Orange Alert

Advocating for the Arts

It’s more than just asking for money…

March 26, 2014, by Mark Nerenhausen

Mark Nerenhausen
Mark Nerenhausen

Mark Nerenhausen, Founding Director of Syracuse University’s College of Arts and Sciences’ Janklow Arts Leadership Program penned the below guest blog post. It discusses the importance of advocating for the arts and why advocacy is so much more than just asking for money. 

The days came and went, mostly unnoticed by the media. March 24 and 25 was National Arts Advocacy Day and as has been tradition, representatives from arts organizations made their annual pilgrimage to Washington, DC to lobby public officials for increased funding for the arts. The National Endowment for the Arts reports that its current $146 million budget represents 0.012 percent (about one one-hundredth of one percent) of federal discretionary spending. Not a lot of money comparatively, but still a popular target of those calling for budget cuts.  

As someone who has devoted my professional life to the arts, I believe that public support of the arts is reasonable, justifiable and necessary. However, all too often, in making our case, arts leaders confuse advocacy with asking for more money for our organizations. 

During the past decade, the term “community engagement” has become quite popular in the vocabulary of arts organizations.  If we truly believe in our own language of engagement, we must rethink the true meaning of arts advocacy. Advocacy must mean more than simply asking for more money to support arts organizations. If we are true to our promises about engagement, arts advocacy must become synonymous with community advocacy.

Arts advocates have long justified public funding by pointing to the external benefits to which the arts contribute including improving education, stimulating the economy or encouraging creativity.  Yet even while pointing to these ancillary benefits, the primary focus for advocacy has remained primarily on increasing arts funding.  Ironically, this position often places the arts in competition for funding with the very causes the arts claim to benefit. There is a gap between our promise of community engagement and our actions.

For example, arts outreach programs are often intended to “develop future audiences” or to “build support for the arts.”  In other words, arts outreach programs are often designed to influence the community to support the missions of arts organizations.

But what would happen if, instead of asking the community to support the arts, arts organizations asked how they could best support the community?  True engagement comes from understanding and sharing common community goals and defining specific ways for the arts to contribute.  When community engagement is genuine, outreach becomes unnecessary.

The days of funding art for art’s sake are behind us.  The New York Times article of March 19, Wooing a New Generation of Museum Patrons, notes  “20- and 30-somethings today are more interested in social causes like education, the environment and international aid than they are in the arts.”
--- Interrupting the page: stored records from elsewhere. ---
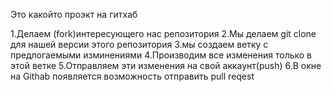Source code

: Это какойто проэкт на гитхаб


1.Делаем (fork)интересующего нас репозитория
2.Мы делаем git clone для нашей версии этого репозитория
3.мы создаем ветку с предлогаемыми изминениями
4.Производим все изменения только в этой ветке
5.Отправляем эти изменения на свой аккаунт(push)
6.В окне на Githab появляется возможность отправить pull reqest
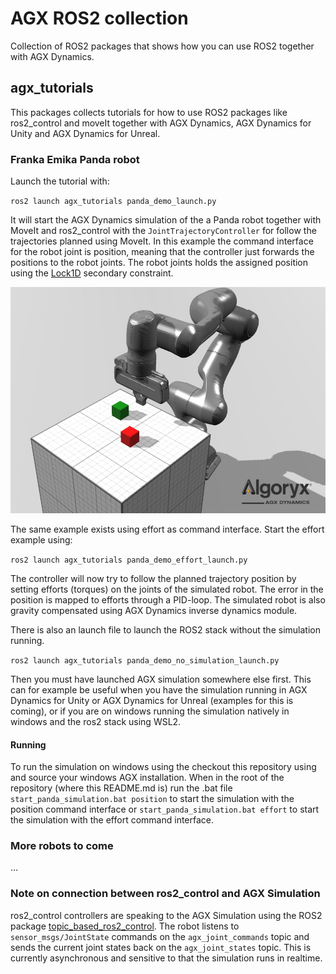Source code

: # AGX ROS2 collection
Collection of ROS2 packages that shows how you can use ROS2 together with AGX Dynamics.

## agx_tutorials
This packages collects tutorials for how to use ROS2 packages like ros2_control and moveIt together with AGX Dynamics, AGX Dynamics for Unity and AGX Dynamics for Unreal.

### Franka Emika Panda robot
Launch the tutorial with:

`ros2 launch agx_tutorials panda_demo_launch.py`

It will start the AGX Dynamics simulation of the a Panda robot together with MoveIt and ros2_control with the `JointTrajectoryController` for follow the trajectories planned using MoveIt. In this example the command interface
for the robot joint is position, meaning that the controller just forwards the positions to the robot joints. The
robot joints holds the assigned position using the [Lock1D](https://www.algoryx.se/documentation/complete/agx/tags/latest/doc/UserManual/source/constraints.html#lock1d) secondary constraint.

![Panda](images/panda.jpg)

The same example exists using effort as command interface. Start the effort example using:

`ros2 launch agx_tutorials panda_demo_effort_launch.py`

The controller will now try to follow the planned trajectory position by setting efforts (torques) on the joints of the simulated robot. The error in the position is mapped to efforts through a PID-loop. The simulated robot is also gravity compensated using AGX Dynamics inverse dynamics module.

There is also an launch file to launch the ROS2 stack without the simulation running.

`ros2 launch agx_tutorials panda_demo_no_simulation_launch.py`

Then you must have launched AGX simulation somewhere else first. This can for example be useful when you have the simulation running in AGX Dynamics for Unity or AGX Dynamics for Unreal (examples for this is coming), or if you are on windows running the simulation natively in windows and the ros2 stack using WSL2.

#### Running 
To run the simulation on windows using the checkout this repository using and source your windows AGX installation.
When in the root of the repository (where this README.md is) run the .bat file `start_panda_simulation.bat position` to start the simulation with the position command interface or `start_panda_simulation.bat effort` to start the simulation with the effort command interface.

### More robots to come
...


### Note on connection between ros2_control and AGX Simulation
ros2_control controllers are speaking to the AGX Simulation using the ROS2 package [topic_based_ros2_control](https://github.com/PickNikRobotics/topic_based_ros2_control). The robot listens to `sensor_msgs/JointState` commands on the `agx_joint_commands` topic and sends the current joint states back on the `agx_joint_states` topic. This is currently asynchronous and sensitive to that the simulation runs in realtime. 
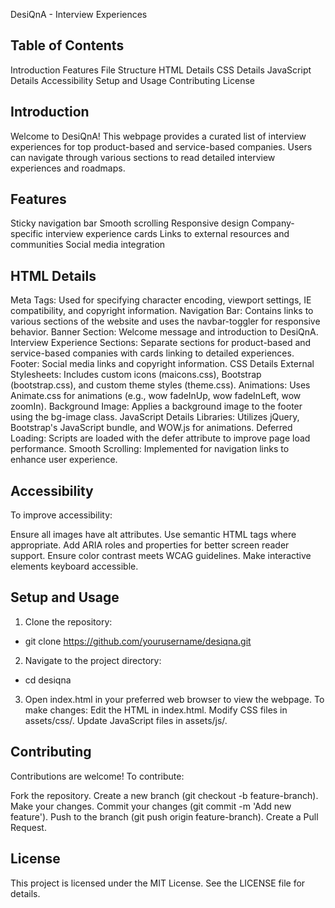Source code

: DesiQnA - Interview Experiences

Table of Contents
-----------------
Introduction
Features
File Structure
HTML Details
CSS Details
JavaScript Details
Accessibility
Setup and Usage
Contributing
License

Introduction
------------
Welcome to DesiQnA! This webpage provides a curated list of interview experiences for top product-based and service-based companies. Users can navigate through various sections to read detailed interview experiences and roadmaps.

Features
--------
Sticky navigation bar
Smooth scrolling
Responsive design
Company-specific interview experience cards
Links to external resources and communities
Social media integration


HTML Details
------------
Meta Tags: Used for specifying character encoding, viewport settings, IE compatibility, and copyright information.
Navigation Bar: Contains links to various sections of the website and uses the navbar-toggler for responsive behavior.
Banner Section: Welcome message and introduction to DesiQnA.
Interview Experience Sections: Separate sections for product-based and service-based companies with cards linking to detailed experiences.
Footer: Social media links and copyright information.
CSS Details
External Stylesheets: Includes custom icons (maicons.css), Bootstrap (bootstrap.css), and custom theme styles (theme.css).
Animations: Uses Animate.css for animations (e.g., wow fadeInUp, wow fadeInLeft, wow zoomIn).
Background Image: Applies a background image to the footer using the bg-image class.
JavaScript Details
Libraries: Utilizes jQuery, Bootstrap's JavaScript bundle, and WOW.js for animations.
Deferred Loading: Scripts are loaded with the defer attribute to improve page load performance.
Smooth Scrolling: Implemented for navigation links to enhance user experience.

Accessibility
--------------
To improve accessibility:

Ensure all images have alt attributes.
Use semantic HTML tags where appropriate.
Add ARIA roles and properties for better screen reader support.
Ensure color contrast meets WCAG guidelines.
Make interactive elements keyboard accessible.


Setup and Usage
----------------
1) Clone the repository:
- git clone https://github.com/yourusername/desiqna.git
2) Navigate to the project directory:
 - cd desiqna
3) Open index.html in your preferred web browser to view the webpage.
To make changes:
Edit the HTML in index.html.
Modify CSS files in assets/css/.
Update JavaScript files in assets/js/.

Contributing
------------
Contributions are welcome! To contribute:

Fork the repository.
Create a new branch (git checkout -b feature-branch).
Make your changes.
Commit your changes (git commit -m 'Add new feature').
Push to the branch (git push origin feature-branch).
Create a Pull Request.

License
-------
This project is licensed under the MIT License. See the LICENSE file for details.
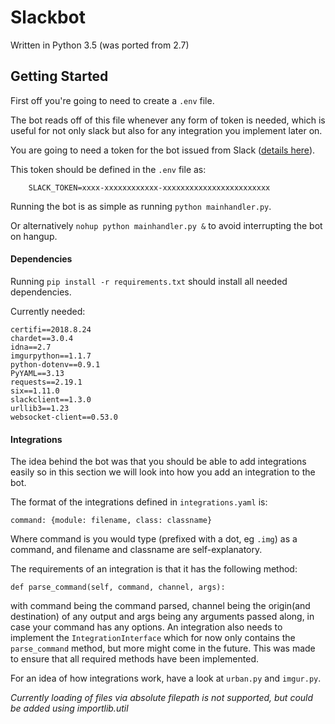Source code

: # Slackbot

Written in Python 3.5 (was ported from 2.7)

## Getting Started

First off you're going to need to create a `.env` file.

The bot reads off of this file whenever any form of token is needed, which is useful for not only slack but also for any integration you implement later on.

You are going to need a token for the bot issued from Slack ([details here](https://api.slack.com/bot-users#)).

This token should be defined in the `.env` file as:
 
        SLACK_TOKEN=xxxx-xxxxxxxxxxxx-xxxxxxxxxxxxxxxxxxxxxxxx
 
Running the bot is as simple as running `python mainhandler.py`.

Or alternatively `nohup python mainhandler.py &` to avoid interrupting the bot on hangup.

#### Dependencies

Running `pip install -r requirements.txt` should install all needed dependencies.

Currently needed:

    certifi==2018.8.24
    chardet==3.0.4
    idna==2.7
    imgurpython==1.1.7
    python-dotenv==0.9.1
    PyYAML==3.13
    requests==2.19.1
    six==1.11.0
    slackclient==1.3.0
    urllib3==1.23
    websocket-client==0.53.0
    
#### Integrations

The idea behind the bot was that you should be able to add integrations easily so in this section we will look into how you add an integration to the bot.

The format of the integrations defined in `integrations.yaml` is:
    
    command: {module: filename, class: classname}

Where command is you would type (prefixed with a dot, eg `.img`) as a command, and filename and classname are self-explanatory.

The requirements of an integration is that it has the following method: 

    def parse_command(self, command, channel, args):
    
with command being the command parsed, channel being the origin(and destination) of any output and args being any arguments passed along, in case your command has any options. An integration also needs to implement the `IntegrationInterface` which for now only contains the `parse_command` method, but more might come in the future. This was made to ensure that all required methods have been implemented.


For an idea of how integrations work, have a look at `urban.py` and `imgur.py`.

_Currently loading of files via absolute filepath is not supported, but could be added using importlib.util_
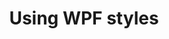 ---
title: Using WPF styles
tags:
- WPF
link: https://www.wpf-tutorial.com/styles/using-styles/
links:
- [Making a control Visible when mouse is over an adjacent control in a stack panel using Triggers RRS feed,"https://social.msdn.microsoft.com/Forums/vstudio/en-US/c66ba107-6f1f-45a8-ae76-fda291fce19a/making-a-control-visible-when-mouse-is-over-an-adjacent-control-in-a-stack-panel-using-triggers?forum=wpf"]
---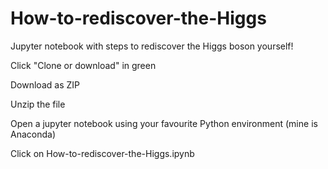 # How-to-rediscover-the-Higgs
Jupyter notebook with steps to rediscover the Higgs boson yourself!

Click "Clone or download" in green

Download as ZIP

Unzip the file

Open a jupyter notebook using your favourite Python environment (mine is Anaconda)

Click on How-to-rediscover-the-Higgs.ipynb
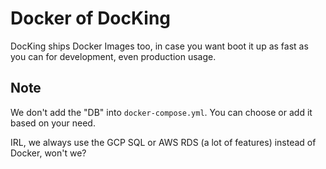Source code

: # Docker of DocKing

DocKing ships Docker Images too, in case you want boot it up as fast as you can for development, even production usage.

## Note

We don't add the "DB" into `docker-compose.yml`. You can choose or add it based on your need.

IRL, we always use the GCP SQL or AWS RDS (a lot of features) instead of Docker, won't we?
To prosper in this environment, the new generation of arts leaders must authentically align the missions of their organizations with the needs and desires of their communities. Despite rhetoric from arts organizations about collaboration and engagement, it is all too rare for arts organizations to ask, “How can we serve, what can we contribute?” Advocacy for the arts must shift from simply pleading for more public money to demonstrating how the arts support the larger civic agenda.

When arts advocacy becomes community advocacy, we can better advance a shared agenda for the greater good of all. We will know the arts have succeeded when educators, social workers, economists, and community leaders join us for National Arts Advocacy Day. It will mean the arts have taken their rightful place as part of everyone’s lives.